**WORK REQUEST**
Exactly as written, set down the lines from the top of the entries through the line bearing "Störungen. Dabei ist", with every picture left out.

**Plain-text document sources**
*** Begin section ***

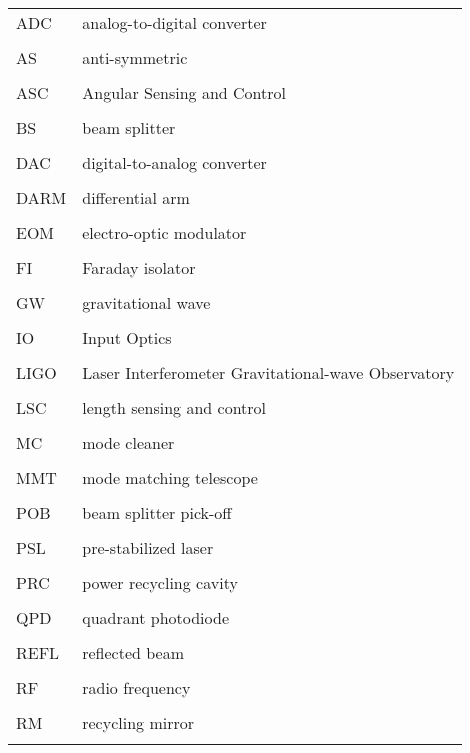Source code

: \singlespacing
\begin{tabular}{lp{5in}}
ADC & analog-to-digital converter \\
\\
AS & anti-symmetric \\
\\
ASC & Angular Sensing and Control \\
\\
BS & beam splitter \\
\\
DAC & digital-to-analog converter\\
\\
DARM & differential arm \\
\\
EOM & electro-optic modulator \\
\\
FI & Faraday isolator \\
\\
GW & gravitational wave \\
\\
IO & Input Optics \\
\\
LIGO & Laser Interferometer Gravitational-wave Observatory \\
\\
LSC & length sensing and control \\
\\
MC & mode cleaner \\
\\
MMT & mode matching telescope \\
\\
POB & beam splitter pick-off \\
\\
PSL & pre-stabilized laser \\
\\
PRC & power recycling cavity \\
\\
QPD & quadrant photodiode \\
\\
REFL & reflected beam \\
\\
RF & radio frequency \\
\\
RM & recycling mirror \\
\\
\end{tabular}
\doublespacing



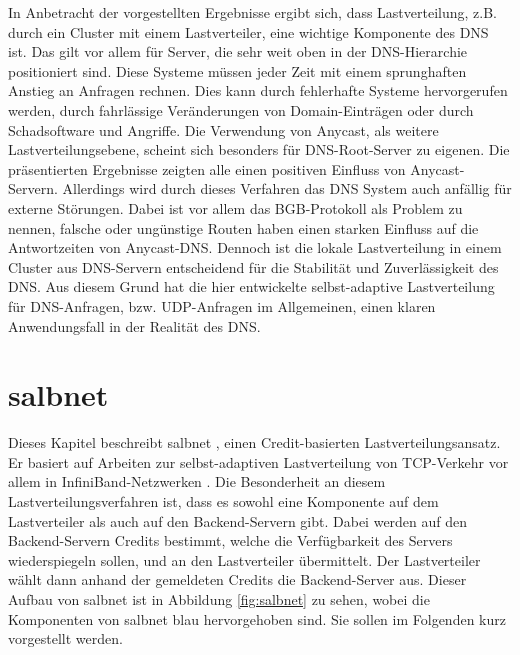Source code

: \documentclass[a4paper, 12pt, BCOR10mm, DIV12, toc=bibliography, toc=listof, german]{scrbook}
\begin{document}
	In Anbetracht der vorgestellten Ergebnisse ergibt sich, dass Lastverteilung, z.B. durch ein
	Cluster mit einem Lastverteiler, eine wichtige Komponente des DNS ist. Das gilt vor allem für
	Server, die sehr weit oben in der DNS-Hierarchie positioniert sind. Diese Systeme müssen jeder Zeit mit einem
	sprunghaften Anstieg an Anfragen rechnen. Dies kann durch fehlerhafte Systeme hervorgerufen werden,
	durch fahrlässige Veränderungen von Domain-Einträgen oder durch Schadsoftware und Angriffe. Die
	Verwendung von Anycast, als weitere Lastverteilungsebene, scheint sich besonders für
	DNS-Root-Server zu eigenen. Die präsentierten Ergebnisse zeigten alle einen positiven Einfluss von
	Anycast-Servern. Allerdings wird durch dieses Verfahren das DNS System auch anfällig für externe
	Störungen. Dabei ist vor allem das BGB-Protokoll als Problem zu nennen, falsche oder ungünstige
	Routen haben einen starken Einfluss auf die Antwortzeiten von Anycast-DNS. Dennoch ist die lokale
	Lastverteilung in einem Cluster aus DNS-Servern entscheidend für die Stabilität und Zuverlässigkeit
	des DNS. Aus diesem Grund hat die hier entwickelte selbst-adaptive Lastverteilung für DNS-Anfragen, bzw.
	UDP-Anfragen im Allgemeinen, einen klaren Anwendungsfall in der Realität des DNS.


	\chapter{salbnet} %
	\label{cha:salbnet}

		Dieses Kapitel beschreibt salbnet \cite{salbnet}, einen Credit-basierten
		Lastverteilungsansatz.  Er basiert auf Arbeiten zur selbst-adaptiven Lastverteilung von
		TCP-Verkehr vor allem in InfiniBand-Netzwerken \cite{zinke2007, scsczile2008,
		schneidenbach2009}. Die Besonderheit an diesem Lastverteilungsverfahren ist, dass es sowohl eine
		Komponente auf dem Lastverteiler als auch auf den Backend-Servern gibt. Dabei werden auf den
		Backend-Servern Credits bestimmt, welche die Verfügbarkeit des Servers wiederspiegeln sollen,
		und an den Lastverteiler übermittelt. Der Lastverteiler wählt dann anhand der gemeldeten
		Credits die Backend-Server aus. Dieser Aufbau von salbnet ist in Abbildung \ref{fig:salbnet} zu
		sehen, wobei die Komponenten von salbnet blau hervorgehoben sind. Sie sollen im Folgenden kurz
		vorgestellt werden.
\end{document}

*** End section ***

**EXERCISE ANSWER**
Source code

: \singlespacing
\begin{tabular}{lp{5in}}
ADC & analog-to-digital converter \\
\\
AS & anti-symmetric \\
\\
ASC & Angular Sensing and Control \\
\\
BS & beam splitter \\
\\
DAC & digital-to-analog converter\\
\\
DARM & differential arm \\
\\
EOM & electro-optic modulator \\
\\
FI & Faraday isolator \\
\\
GW & gravitational wave \\
\\
IO & Input Optics \\
\\
LIGO & Laser Interferometer Gravitational-wave Observatory \\
\\
LSC & length sensing and control \\
\\
MC & mode cleaner \\
\\
MMT & mode matching telescope \\
\\
POB & beam splitter pick-off \\
\\
PSL & pre-stabilized laser \\
\\
PRC & power recycling cavity \\
\\
QPD & quadrant photodiode \\
\\
REFL & reflected beam \\
\\
RF & radio frequency \\
\\
RM & recycling mirror \\
\\
\end{tabular}
\doublespacing



Source code

: \documentclass[a4paper, 12pt, BCOR10mm, DIV12, toc=bibliography, toc=listof, german]{scrbook}
\begin{document}
	In Anbetracht der vorgestellten Ergebnisse ergibt sich, dass Lastverteilung, z.B. durch ein
	Cluster mit einem Lastverteiler, eine wichtige Komponente des DNS ist. Das gilt vor allem für
	Server, die sehr weit oben in der DNS-Hierarchie positioniert sind. Diese Systeme müssen jeder Zeit mit einem
	sprunghaften Anstieg an Anfragen rechnen. Dies kann durch fehlerhafte Systeme hervorgerufen werden,
	durch fahrlässige Veränderungen von Domain-Einträgen oder durch Schadsoftware und Angriffe. Die
	Verwendung von Anycast, als weitere Lastverteilungsebene, scheint sich besonders für
	DNS-Root-Server zu eigenen. Die präsentierten Ergebnisse zeigten alle einen positiven Einfluss von
	Anycast-Servern. Allerdings wird durch dieses Verfahren das DNS System auch anfällig für externe
	Störungen. Dabei ist vor allem das BGB-Protokoll als Problem zu nennen, falsche oder ungünstige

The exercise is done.